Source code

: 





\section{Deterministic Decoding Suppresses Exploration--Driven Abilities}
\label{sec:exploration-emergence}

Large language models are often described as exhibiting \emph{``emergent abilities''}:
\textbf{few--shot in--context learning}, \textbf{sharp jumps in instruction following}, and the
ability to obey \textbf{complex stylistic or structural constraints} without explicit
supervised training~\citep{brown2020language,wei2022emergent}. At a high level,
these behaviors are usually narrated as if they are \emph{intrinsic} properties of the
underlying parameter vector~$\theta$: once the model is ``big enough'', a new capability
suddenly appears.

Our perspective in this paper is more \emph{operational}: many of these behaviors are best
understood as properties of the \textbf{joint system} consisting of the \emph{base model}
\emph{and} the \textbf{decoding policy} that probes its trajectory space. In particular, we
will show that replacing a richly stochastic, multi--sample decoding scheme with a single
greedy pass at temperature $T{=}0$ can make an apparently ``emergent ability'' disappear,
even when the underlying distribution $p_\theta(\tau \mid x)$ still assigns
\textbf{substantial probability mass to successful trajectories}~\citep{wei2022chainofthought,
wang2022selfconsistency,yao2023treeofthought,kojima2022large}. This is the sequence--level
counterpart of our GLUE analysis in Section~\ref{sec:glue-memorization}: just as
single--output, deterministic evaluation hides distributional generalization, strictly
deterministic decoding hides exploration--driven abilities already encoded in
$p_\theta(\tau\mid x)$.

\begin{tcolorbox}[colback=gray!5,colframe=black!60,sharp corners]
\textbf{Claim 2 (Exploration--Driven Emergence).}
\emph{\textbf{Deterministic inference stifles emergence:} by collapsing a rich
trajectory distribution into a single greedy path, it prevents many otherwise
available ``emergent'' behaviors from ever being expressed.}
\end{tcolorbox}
::::
Copy out the material above in its entirety, exactly.

Source code

: 





\section{Deterministic Decoding Suppresses Exploration--Driven Abilities}
\label{sec:exploration-emergence}

Large language models are often described as exhibiting \emph{``emergent abilities''}:
\textbf{few--shot in--context learning}, \textbf{sharp jumps in instruction following}, and the
ability to obey \textbf{complex stylistic or structural constraints} without explicit
supervised training~\citep{brown2020language,wei2022emergent}. At a high level,
these behaviors are usually narrated as if they are \emph{intrinsic} properties of the
underlying parameter vector~$\theta$: once the model is ``big enough'', a new capability
suddenly appears.

Our perspective in this paper is more \emph{operational}: many of these behaviors are best
understood as properties of the \textbf{joint system} consisting of the \emph{base model}
\emph{and} the \textbf{decoding policy} that probes its trajectory space. In particular, we
will show that replacing a richly stochastic, multi--sample decoding scheme with a single
greedy pass at temperature $T{=}0$ can make an apparently ``emergent ability'' disappear,
even when the underlying distribution $p_\theta(\tau \mid x)$ still assigns
\textbf{substantial probability mass to successful trajectories}~\citep{wei2022chainofthought,
wang2022selfconsistency,yao2023treeofthought,kojima2022large}. This is the sequence--level
counterpart of our GLUE analysis in Section~\ref{sec:glue-memorization}: just as
single--output, deterministic evaluation hides distributional generalization, strictly
deterministic decoding hides exploration--driven abilities already encoded in
$p_\theta(\tau\mid x)$.

\begin{tcolorbox}[colback=gray!5,colframe=black!60,sharp corners]
\textbf{Claim 2 (Exploration--Driven Emergence).}
\emph{\textbf{Deterministic inference stifles emergence:} by collapsing a rich
trajectory distribution into a single greedy path, it prevents many otherwise
available ``emergent'' behaviors from ever being expressed.}
\end{tcolorbox}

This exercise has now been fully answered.